DATA FOR THIS EXERCISE.
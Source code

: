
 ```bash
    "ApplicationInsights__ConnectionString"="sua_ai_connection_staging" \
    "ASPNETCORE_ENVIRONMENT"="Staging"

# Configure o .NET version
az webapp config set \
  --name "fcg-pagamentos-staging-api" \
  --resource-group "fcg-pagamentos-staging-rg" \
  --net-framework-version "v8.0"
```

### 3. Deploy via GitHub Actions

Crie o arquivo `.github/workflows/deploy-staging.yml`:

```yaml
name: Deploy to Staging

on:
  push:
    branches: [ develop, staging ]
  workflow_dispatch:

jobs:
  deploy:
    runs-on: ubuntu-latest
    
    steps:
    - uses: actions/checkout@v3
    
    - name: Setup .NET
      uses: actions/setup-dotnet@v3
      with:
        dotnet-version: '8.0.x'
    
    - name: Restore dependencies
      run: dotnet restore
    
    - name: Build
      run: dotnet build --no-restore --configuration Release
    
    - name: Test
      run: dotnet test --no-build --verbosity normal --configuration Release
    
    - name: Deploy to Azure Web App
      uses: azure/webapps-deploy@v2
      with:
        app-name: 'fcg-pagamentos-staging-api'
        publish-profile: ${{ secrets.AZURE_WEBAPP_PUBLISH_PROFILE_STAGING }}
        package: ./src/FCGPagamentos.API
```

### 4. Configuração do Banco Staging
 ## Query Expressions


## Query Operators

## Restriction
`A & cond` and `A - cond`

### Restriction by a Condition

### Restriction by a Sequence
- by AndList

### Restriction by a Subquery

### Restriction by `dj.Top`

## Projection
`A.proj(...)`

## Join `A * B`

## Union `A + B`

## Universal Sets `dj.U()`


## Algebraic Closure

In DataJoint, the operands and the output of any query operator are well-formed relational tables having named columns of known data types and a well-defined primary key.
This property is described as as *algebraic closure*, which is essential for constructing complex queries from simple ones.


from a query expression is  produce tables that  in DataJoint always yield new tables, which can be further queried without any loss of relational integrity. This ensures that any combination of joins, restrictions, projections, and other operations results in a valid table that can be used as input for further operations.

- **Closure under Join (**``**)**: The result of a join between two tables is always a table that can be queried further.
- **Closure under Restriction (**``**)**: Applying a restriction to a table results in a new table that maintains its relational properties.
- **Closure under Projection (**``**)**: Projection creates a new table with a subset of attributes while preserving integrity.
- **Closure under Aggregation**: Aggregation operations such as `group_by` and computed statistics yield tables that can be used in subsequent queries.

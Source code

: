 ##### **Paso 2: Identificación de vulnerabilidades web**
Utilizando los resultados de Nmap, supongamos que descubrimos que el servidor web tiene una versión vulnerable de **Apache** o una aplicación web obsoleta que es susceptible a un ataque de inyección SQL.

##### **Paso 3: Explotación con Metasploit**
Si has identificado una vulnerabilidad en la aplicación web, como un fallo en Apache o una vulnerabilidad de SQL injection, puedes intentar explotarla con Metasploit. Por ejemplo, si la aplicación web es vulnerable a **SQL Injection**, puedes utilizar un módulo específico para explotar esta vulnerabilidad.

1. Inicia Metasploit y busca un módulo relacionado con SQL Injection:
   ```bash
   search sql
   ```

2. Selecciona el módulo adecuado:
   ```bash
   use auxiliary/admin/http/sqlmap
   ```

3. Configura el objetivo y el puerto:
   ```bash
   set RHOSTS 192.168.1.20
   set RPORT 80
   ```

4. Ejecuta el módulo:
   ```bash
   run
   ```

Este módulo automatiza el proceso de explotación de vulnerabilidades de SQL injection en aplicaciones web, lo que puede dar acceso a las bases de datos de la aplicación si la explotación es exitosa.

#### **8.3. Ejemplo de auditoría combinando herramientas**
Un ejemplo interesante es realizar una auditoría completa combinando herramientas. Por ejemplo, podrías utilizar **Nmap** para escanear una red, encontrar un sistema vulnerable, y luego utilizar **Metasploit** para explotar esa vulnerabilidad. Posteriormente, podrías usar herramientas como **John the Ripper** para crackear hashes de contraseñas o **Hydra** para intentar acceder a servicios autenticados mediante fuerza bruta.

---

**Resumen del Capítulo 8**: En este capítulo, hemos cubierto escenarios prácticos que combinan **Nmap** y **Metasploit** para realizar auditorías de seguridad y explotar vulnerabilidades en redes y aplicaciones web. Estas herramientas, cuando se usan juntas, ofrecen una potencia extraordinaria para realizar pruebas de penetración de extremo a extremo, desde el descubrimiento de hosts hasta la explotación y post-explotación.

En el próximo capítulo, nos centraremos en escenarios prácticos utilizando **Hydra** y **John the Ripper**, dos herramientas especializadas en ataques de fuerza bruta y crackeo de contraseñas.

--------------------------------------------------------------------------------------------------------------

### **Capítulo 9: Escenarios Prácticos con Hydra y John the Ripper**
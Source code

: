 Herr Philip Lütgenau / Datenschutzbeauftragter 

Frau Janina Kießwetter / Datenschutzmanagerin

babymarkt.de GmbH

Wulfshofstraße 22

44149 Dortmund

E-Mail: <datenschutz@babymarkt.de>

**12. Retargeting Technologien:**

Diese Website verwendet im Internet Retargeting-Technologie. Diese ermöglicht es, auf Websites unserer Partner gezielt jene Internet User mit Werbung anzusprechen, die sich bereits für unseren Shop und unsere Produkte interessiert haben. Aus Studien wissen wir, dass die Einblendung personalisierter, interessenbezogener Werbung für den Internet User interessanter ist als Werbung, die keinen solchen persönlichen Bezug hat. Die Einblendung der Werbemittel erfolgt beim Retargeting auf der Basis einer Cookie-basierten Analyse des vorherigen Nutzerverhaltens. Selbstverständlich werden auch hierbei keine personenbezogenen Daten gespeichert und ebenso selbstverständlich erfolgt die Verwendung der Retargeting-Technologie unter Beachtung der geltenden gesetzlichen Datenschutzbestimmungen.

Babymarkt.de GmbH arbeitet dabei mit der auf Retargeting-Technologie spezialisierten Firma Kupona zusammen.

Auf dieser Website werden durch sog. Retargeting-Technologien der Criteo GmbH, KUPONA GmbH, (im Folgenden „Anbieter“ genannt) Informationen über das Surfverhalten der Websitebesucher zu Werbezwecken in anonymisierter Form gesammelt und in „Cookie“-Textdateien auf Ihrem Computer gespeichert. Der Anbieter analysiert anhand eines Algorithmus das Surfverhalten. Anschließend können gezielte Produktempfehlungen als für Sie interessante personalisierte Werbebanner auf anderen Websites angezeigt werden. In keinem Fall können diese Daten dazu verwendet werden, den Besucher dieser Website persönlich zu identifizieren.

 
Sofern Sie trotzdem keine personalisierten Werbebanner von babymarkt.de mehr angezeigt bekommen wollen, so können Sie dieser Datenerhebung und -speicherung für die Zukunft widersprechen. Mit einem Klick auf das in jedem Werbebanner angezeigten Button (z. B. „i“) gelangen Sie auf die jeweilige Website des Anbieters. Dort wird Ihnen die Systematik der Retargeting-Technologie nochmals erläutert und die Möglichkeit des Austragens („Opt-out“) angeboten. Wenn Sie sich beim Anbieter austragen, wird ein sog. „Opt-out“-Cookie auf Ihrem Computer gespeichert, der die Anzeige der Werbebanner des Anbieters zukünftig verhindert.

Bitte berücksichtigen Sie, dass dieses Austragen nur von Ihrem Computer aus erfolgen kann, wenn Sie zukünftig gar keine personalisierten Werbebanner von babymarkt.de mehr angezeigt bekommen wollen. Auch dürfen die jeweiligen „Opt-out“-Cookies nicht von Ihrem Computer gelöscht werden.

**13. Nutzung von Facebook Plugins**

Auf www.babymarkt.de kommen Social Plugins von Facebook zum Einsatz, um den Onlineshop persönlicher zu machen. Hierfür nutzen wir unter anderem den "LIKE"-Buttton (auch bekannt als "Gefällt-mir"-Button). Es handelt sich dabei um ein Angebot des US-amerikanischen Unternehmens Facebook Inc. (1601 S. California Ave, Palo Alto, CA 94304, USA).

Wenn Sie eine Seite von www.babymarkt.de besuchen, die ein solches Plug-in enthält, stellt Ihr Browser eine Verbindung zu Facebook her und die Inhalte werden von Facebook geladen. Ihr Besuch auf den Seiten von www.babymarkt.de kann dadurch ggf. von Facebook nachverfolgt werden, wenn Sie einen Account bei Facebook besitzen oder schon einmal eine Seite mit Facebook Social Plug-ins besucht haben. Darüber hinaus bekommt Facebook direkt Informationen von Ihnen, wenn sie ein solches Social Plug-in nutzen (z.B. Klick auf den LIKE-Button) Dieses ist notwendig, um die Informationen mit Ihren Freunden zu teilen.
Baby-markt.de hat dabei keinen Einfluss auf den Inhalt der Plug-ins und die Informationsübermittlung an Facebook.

BRIEF. Of the lines in the listing, some hold the word "queries". Report how many, and only that.

TASK OUTPUT. 2